Filter the material below so that only lines containing "tasks" remain.

*** Opening Dataset ***

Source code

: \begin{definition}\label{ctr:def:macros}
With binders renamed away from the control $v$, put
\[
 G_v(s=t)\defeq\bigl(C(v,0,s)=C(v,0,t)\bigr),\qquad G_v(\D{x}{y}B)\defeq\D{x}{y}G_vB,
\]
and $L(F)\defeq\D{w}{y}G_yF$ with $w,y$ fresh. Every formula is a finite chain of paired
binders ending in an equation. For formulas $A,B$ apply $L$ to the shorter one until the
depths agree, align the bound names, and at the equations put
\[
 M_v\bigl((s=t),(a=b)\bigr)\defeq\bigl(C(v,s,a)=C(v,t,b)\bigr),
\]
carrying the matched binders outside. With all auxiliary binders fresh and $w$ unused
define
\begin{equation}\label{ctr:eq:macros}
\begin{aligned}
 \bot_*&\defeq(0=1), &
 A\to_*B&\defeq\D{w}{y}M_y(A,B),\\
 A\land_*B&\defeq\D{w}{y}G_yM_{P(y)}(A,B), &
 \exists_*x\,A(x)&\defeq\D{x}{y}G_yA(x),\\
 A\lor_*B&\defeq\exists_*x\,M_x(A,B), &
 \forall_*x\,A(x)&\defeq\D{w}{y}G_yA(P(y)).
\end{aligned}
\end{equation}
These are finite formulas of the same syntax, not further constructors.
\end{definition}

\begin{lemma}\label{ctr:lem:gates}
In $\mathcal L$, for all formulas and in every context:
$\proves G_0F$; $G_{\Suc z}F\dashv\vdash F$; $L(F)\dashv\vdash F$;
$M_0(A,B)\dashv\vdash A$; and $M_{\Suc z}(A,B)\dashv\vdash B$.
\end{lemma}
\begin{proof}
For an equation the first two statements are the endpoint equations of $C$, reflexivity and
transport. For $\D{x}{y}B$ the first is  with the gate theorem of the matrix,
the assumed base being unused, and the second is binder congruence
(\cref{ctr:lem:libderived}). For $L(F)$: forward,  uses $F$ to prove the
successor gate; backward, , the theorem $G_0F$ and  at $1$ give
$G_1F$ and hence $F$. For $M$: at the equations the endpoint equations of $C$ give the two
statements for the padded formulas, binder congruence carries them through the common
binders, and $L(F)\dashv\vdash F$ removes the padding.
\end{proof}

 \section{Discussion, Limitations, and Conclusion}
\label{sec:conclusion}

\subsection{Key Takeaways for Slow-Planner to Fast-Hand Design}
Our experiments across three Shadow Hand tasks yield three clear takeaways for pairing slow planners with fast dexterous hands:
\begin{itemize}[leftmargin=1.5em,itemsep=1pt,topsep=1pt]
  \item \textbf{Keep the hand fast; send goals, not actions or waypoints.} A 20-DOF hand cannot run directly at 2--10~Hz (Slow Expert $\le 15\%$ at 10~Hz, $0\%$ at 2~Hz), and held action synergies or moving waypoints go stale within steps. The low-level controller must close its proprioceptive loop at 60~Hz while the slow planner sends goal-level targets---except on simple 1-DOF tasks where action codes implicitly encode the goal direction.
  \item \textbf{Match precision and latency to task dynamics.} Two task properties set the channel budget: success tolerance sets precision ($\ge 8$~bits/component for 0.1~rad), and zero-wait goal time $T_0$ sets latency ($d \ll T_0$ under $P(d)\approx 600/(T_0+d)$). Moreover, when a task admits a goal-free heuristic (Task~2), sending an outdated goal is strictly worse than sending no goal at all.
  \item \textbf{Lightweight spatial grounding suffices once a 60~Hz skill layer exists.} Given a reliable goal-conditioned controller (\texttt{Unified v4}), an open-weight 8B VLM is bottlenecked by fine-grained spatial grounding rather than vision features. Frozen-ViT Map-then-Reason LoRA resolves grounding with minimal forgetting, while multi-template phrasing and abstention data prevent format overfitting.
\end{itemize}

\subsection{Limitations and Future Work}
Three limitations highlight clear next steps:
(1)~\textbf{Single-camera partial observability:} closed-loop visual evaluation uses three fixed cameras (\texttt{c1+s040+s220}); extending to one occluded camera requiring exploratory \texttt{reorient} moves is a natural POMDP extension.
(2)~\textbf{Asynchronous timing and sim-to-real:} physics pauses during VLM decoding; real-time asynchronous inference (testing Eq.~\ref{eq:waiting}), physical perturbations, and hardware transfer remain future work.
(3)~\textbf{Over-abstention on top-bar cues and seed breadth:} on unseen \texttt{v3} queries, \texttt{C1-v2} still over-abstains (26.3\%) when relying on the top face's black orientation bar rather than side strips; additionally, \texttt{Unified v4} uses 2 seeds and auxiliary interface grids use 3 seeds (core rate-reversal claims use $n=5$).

*** Closing Dataset ***

Your solution
Our experiments across three Shadow Hand tasks yield three clear takeaways for pairing slow planners with fast dexterous hands:
  \item \textbf{Keep the hand fast; send goals, not actions or waypoints.} A 20-DOF hand cannot run directly at 2--10~Hz (Slow Expert $\le 15\%$ at 10~Hz, $0\%$ at 2~Hz), and held action synergies or moving waypoints go stale within steps. The low-level controller must close its proprioceptive loop at 60~Hz while the slow planner sends goal-level targets---except on simple 1-DOF tasks where action codes implicitly encode the goal direction.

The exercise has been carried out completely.